--- START ---
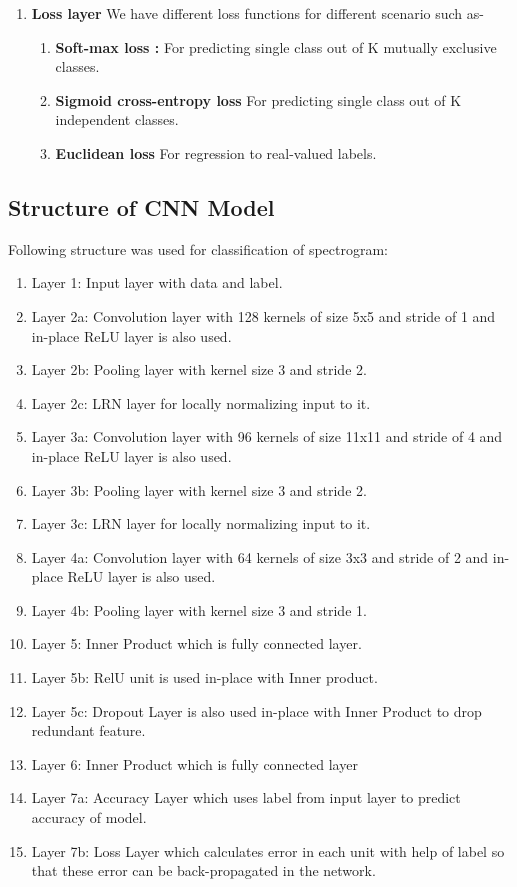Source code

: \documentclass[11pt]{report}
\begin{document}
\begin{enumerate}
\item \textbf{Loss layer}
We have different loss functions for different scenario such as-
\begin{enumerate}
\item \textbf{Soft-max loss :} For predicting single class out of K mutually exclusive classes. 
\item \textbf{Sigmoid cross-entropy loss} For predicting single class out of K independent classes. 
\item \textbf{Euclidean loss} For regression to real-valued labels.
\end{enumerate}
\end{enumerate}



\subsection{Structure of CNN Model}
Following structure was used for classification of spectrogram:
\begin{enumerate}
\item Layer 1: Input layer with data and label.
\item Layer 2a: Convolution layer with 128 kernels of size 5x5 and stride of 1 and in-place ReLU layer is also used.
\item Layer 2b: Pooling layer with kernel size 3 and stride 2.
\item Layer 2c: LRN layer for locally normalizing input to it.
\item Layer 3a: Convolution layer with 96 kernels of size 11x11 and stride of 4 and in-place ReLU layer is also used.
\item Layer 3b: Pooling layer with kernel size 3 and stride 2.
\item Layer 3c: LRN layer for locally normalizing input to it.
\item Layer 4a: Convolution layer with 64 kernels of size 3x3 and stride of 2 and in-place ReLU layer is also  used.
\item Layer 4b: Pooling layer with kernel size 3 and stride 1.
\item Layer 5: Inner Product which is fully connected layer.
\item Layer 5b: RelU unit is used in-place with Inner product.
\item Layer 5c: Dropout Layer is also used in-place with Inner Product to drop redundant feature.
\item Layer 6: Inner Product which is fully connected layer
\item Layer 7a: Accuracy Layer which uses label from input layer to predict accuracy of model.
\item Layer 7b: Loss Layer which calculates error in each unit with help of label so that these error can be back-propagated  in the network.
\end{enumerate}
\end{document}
--- END ---
--- START ---
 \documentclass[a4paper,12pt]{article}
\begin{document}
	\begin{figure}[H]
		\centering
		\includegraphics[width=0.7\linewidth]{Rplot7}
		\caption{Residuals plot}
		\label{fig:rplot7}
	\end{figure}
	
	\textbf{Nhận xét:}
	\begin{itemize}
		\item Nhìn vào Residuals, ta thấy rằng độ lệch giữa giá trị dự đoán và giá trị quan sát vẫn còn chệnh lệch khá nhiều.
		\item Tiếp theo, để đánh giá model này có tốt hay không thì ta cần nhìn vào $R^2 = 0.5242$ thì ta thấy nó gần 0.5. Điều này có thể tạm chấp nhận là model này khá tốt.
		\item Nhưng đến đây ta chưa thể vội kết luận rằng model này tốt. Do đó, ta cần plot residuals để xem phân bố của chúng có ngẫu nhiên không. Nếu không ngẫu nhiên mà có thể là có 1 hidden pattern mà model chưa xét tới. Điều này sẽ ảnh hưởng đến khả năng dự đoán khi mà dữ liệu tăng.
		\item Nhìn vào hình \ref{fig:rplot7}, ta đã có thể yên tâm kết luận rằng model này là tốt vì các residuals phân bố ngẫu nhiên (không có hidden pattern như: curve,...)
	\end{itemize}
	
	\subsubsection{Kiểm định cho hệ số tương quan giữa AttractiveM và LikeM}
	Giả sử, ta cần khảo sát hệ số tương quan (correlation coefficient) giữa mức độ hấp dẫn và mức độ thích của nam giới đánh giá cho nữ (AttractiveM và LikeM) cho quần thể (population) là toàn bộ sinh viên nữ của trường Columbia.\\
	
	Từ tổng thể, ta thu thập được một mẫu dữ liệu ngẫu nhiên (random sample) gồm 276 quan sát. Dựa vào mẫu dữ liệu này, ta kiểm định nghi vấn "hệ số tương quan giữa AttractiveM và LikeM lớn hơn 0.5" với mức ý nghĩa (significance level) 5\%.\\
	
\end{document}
--- END ---
Task prompt ▸
Look through the entries above. Copy out every line holding the word "single".

Task result ▸
\item \textbf{Soft-max loss :} For predicting single class out of K mutually exclusive classes. 
\item \textbf{Sigmoid cross-entropy loss} For predicting single class out of K independent classes. 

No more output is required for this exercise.